Stan was staying at the only cheap place left on the peninsula,the Shoreview Motel, room number 19. Wendy parked across the road in the lot of a strip mall that included a convenience store, a dance studio, and the worst Chinese restaurant Wendy had ever ordered food from. She crossed the road, her purse heavy at her side, and knocked on Benally’s door. He let her in.

She’d never been inside one of the Shoreview Motel’s rooms, but it was exactly as she’d imagined it. Dark, musty-smelling, with ancient seaside prints on the wall.
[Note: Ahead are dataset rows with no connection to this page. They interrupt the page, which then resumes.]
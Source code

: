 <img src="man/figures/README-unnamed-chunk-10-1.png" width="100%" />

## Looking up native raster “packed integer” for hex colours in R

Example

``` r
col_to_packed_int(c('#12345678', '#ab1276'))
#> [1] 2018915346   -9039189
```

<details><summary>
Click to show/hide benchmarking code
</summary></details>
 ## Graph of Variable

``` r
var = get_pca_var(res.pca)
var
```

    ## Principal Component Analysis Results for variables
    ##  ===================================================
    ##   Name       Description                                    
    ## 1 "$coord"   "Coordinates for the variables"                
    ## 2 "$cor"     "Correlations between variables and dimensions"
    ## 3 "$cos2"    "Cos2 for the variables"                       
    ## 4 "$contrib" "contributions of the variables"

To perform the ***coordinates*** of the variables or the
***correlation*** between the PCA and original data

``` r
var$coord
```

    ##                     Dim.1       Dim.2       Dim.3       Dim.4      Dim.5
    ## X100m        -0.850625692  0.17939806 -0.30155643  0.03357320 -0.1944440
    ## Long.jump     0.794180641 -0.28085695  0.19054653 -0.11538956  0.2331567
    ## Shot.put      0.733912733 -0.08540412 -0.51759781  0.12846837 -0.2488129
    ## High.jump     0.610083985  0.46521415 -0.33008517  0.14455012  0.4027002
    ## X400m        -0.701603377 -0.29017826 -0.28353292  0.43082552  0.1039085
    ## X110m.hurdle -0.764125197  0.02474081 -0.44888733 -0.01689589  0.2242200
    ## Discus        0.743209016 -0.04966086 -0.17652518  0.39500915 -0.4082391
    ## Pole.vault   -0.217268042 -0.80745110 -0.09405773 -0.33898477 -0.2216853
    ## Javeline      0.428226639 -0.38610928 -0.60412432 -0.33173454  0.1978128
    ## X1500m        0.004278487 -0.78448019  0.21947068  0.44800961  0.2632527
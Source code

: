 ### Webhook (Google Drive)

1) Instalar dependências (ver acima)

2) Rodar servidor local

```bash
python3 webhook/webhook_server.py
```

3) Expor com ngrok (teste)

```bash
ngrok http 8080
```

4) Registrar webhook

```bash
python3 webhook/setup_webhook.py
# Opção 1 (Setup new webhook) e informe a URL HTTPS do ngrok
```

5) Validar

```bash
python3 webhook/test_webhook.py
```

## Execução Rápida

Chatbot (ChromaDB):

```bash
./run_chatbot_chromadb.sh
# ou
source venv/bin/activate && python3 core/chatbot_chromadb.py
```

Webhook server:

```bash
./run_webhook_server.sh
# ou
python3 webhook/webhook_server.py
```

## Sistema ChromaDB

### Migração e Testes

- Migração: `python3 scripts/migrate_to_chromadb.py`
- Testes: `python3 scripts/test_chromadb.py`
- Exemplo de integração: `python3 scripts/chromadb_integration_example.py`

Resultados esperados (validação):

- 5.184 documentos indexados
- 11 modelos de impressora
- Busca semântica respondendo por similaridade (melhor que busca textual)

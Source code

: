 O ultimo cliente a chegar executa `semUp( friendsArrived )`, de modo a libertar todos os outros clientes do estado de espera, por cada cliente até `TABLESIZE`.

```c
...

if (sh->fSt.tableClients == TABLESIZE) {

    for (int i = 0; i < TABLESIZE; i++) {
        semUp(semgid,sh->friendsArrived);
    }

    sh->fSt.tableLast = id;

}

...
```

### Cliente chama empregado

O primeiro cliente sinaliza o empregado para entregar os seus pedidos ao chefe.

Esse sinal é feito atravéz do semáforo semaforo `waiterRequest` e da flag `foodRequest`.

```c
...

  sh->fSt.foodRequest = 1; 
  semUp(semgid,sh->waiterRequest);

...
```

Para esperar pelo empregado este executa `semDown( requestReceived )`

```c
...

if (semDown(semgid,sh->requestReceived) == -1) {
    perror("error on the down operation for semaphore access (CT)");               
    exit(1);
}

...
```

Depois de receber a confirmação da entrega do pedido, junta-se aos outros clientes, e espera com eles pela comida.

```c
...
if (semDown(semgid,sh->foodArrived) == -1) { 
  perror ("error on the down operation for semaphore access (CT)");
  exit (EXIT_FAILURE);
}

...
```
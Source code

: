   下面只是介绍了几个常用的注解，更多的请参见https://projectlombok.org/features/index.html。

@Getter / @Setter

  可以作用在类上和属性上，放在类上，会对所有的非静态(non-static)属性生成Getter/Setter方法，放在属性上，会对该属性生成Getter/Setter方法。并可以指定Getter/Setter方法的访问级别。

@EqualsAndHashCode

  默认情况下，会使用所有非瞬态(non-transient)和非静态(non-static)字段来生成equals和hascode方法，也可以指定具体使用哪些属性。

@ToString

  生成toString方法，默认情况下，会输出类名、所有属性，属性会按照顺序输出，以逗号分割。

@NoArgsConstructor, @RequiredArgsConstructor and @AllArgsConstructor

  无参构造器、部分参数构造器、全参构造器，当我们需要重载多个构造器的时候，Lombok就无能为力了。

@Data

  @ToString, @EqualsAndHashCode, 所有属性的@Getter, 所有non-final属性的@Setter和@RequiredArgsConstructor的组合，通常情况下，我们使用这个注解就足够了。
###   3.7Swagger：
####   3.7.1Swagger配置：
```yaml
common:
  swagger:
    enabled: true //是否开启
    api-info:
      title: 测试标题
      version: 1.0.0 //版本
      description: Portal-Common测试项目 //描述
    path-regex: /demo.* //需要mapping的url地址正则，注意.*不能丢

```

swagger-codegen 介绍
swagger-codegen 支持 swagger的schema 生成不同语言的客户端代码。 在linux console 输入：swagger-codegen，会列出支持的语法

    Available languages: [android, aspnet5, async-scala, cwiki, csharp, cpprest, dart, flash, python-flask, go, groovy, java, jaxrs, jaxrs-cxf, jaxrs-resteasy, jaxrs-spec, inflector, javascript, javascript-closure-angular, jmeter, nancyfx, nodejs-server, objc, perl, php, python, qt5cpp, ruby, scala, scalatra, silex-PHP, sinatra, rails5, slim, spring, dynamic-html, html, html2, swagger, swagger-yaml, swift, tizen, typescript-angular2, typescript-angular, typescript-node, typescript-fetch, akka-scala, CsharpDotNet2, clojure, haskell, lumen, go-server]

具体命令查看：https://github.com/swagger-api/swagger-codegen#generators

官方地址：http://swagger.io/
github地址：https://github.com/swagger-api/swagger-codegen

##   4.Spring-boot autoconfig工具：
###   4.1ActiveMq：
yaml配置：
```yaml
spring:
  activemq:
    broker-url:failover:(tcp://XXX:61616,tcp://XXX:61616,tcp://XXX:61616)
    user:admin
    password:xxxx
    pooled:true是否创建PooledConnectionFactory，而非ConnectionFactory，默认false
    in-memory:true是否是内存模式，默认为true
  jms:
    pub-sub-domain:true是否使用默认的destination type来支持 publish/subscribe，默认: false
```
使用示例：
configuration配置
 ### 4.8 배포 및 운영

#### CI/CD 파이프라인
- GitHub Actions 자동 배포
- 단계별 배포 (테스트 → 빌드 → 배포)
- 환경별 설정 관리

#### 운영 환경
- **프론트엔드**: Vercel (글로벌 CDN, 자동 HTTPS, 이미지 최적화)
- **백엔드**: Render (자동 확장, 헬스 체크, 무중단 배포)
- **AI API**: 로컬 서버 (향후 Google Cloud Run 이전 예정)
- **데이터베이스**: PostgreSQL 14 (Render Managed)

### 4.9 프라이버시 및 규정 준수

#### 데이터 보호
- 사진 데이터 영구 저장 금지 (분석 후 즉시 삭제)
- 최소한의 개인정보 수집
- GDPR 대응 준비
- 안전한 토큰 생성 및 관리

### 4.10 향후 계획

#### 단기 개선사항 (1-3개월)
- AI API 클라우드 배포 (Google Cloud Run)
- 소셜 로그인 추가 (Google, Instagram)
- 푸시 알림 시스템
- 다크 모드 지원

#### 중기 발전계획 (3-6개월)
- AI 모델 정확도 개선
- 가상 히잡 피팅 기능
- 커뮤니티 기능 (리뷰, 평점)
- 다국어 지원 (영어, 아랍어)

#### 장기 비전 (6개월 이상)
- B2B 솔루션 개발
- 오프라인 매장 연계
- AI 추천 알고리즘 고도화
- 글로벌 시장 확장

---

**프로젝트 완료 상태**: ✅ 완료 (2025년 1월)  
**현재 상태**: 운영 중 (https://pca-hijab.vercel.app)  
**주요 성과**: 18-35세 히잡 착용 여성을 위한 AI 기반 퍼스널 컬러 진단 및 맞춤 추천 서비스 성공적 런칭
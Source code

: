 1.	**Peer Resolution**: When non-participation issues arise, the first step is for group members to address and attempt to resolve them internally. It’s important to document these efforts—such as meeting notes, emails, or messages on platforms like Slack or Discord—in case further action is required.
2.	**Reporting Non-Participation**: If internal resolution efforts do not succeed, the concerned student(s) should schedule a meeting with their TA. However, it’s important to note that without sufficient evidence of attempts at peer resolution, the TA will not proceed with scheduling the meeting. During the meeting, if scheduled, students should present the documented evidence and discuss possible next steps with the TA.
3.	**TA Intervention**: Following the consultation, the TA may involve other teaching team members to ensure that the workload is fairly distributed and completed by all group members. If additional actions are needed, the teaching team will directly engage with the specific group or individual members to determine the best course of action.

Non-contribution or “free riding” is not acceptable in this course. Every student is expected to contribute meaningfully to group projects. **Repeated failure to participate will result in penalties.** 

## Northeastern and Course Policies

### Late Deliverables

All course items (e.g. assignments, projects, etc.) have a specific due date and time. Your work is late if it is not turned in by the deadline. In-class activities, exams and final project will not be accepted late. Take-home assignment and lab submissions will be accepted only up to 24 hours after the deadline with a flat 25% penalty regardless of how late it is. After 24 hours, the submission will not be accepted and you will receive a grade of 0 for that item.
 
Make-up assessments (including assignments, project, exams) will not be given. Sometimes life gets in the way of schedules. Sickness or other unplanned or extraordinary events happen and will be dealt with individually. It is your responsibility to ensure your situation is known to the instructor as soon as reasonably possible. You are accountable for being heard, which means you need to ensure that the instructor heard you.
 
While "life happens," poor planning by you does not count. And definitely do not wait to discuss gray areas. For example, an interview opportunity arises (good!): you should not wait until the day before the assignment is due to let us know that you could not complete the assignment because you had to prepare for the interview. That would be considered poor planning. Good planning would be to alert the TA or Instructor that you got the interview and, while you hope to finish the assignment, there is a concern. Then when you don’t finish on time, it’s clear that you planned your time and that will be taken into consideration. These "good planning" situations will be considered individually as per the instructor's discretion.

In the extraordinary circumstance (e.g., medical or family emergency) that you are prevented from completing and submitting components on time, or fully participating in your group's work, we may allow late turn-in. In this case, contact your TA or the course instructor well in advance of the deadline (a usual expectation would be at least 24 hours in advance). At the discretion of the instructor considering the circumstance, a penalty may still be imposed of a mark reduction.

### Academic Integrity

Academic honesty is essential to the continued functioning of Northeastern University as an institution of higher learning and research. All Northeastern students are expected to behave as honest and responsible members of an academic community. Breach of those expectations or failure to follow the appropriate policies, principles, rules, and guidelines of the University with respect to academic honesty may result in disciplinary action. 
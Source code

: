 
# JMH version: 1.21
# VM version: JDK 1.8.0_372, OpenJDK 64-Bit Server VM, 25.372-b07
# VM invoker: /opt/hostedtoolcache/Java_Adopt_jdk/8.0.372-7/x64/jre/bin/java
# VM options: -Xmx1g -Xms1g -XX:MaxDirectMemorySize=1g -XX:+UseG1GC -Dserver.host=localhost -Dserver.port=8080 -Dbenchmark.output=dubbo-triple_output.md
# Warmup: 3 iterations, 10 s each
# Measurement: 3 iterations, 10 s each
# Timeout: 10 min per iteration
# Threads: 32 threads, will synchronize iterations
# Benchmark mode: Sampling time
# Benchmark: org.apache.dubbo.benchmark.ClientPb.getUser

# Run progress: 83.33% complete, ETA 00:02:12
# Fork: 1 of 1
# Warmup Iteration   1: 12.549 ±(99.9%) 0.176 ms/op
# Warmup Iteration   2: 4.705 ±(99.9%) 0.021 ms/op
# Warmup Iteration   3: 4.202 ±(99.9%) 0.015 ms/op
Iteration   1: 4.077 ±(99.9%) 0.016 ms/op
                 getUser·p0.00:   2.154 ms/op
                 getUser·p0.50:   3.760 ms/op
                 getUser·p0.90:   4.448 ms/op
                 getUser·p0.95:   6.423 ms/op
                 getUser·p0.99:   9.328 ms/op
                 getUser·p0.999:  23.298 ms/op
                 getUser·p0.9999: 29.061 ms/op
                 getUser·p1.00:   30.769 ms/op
She sat on the single chair and Benally sat on the edge of the bed. He was wearing gray suit pants and a white shirt with a yellow sheen to it.

“I think I know what happened, but your client isn’t going to like it,” she said, hoping it didn’t sound too rehearsed.

“What’s that?”

“I was out of town, as you know, on the night that Bryce drowned. I was happy to get away from him, and he was probably just as happy to be alone. He was a piece of shit. And there’s no doubt that he was probably involved with prostitution.”

“So you do think they’re connected?”

“I have no idea. I’d never heard of the woman you mentioned. All I’m saying is it wouldn’t surprise me one bit if Bryce had been out that night, in town, drinking. I don’t think he was some kind of murderer, that he would have that in him, but maybe she accidentally died and he tried to make it look like a murder. I have no idea. And if that’s the case, then maybe he came home and drowned himself in the pool.”

Stan smiled at her, showing his terrible teeth. “Yeah, I thought of that. But that’s not what my client thinks happened.”

“Do I even want to know?”

“My client thinks that Alexandra Fritsch was a witness to what happened to Bryce and that’s why she was killed.”

“What happened to Bryce was that he stupidly fell into his ownpool and couldn’t get out. Your client is grasping at straws. And trust me, my husband had nothing to do with this. He can’t even remember he ever went to Texas.”